Une seconde chance que Quentin Antognelli, étudiant en dernière année de master à Oxford Brookes University, ne compte pas gâcher.

« J’en rêve depuis que je suis petit, depuis que mon père, alors entraîneur d’aviron, m’a raconté ses deux participations à Pékin en 2008 puis Londres en 2012. C’est un aboutissement. J’ai hâte d’être là-bas, de m’aligner au départ, de courir pour mon pays et de le représenter le mieux possible. »

Sur son skiff – un bateau à une place, étroit et peu stable –, Quentin Antognelli espère grappiller quelques places. « Actuellement, je me situe entre la 20e et 22e place au classement. L’idée est de grappiller quelques places, entre 13 et 18, pour rentrer dans la troisième finale », confie-t-il.

Coaching mental

Dans cette dernière ligne droite, avant le grand départ prévu le 16 juillet pour lui, le rameur va multiplier les entraînements au lac de Saint-Cassien dans le Var, tout en continuant de muscler sa robuste silhouette en salle.

« Le plan d’eau japonais sera différent. Il est un peu ouvert sur la mer, à l’aspect saumâtre. C’est un bassin qui bouge un peu. Cela m’arrange bien car je suis à l’aise dans les vagues. J’espère que ça va secouer les concurrents », sourit-il.

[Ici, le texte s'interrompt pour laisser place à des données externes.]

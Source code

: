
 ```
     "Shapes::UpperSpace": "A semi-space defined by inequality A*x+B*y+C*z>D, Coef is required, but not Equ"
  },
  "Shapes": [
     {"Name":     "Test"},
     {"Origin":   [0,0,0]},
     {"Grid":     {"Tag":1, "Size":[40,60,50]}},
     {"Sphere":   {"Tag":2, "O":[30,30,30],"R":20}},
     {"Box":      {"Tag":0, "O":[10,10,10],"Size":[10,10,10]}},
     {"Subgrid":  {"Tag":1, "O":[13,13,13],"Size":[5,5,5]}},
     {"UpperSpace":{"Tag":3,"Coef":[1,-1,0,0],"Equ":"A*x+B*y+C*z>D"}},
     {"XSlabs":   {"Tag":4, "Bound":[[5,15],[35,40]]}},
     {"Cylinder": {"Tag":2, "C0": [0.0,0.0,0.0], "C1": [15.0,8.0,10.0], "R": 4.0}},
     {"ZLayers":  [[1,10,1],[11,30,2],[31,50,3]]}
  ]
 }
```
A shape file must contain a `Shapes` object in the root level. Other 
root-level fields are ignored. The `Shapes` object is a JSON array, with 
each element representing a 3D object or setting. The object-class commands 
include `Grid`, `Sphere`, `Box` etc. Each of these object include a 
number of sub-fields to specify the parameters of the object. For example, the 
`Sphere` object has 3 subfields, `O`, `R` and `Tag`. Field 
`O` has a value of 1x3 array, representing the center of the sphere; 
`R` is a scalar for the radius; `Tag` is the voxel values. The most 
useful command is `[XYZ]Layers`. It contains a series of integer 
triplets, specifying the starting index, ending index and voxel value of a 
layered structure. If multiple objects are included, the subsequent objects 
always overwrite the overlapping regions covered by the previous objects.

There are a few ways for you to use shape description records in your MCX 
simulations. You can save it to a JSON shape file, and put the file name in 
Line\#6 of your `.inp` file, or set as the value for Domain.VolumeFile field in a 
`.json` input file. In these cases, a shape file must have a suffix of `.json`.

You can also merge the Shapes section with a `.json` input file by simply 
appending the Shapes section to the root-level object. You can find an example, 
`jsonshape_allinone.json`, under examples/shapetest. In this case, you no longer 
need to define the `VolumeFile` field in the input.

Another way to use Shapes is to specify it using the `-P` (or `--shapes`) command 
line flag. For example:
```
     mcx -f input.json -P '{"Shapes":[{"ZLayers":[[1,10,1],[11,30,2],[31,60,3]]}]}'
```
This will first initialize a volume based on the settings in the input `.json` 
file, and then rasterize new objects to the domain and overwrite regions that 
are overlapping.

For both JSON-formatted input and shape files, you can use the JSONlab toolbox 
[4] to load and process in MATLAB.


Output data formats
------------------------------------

Quentin Antognelli a récemment fait appel à un coach mental pour ne pas perdre pied psychologiquement en compétition. « Ça m’aide, notamment au niveau de la concentration sur le bateau. Il faut arriver à gérer ses propres émotions pendant la course, à rester lucide, à rester concentré sur ma technique, surtout quand un concurrent est en bord à bord ou passe devant. »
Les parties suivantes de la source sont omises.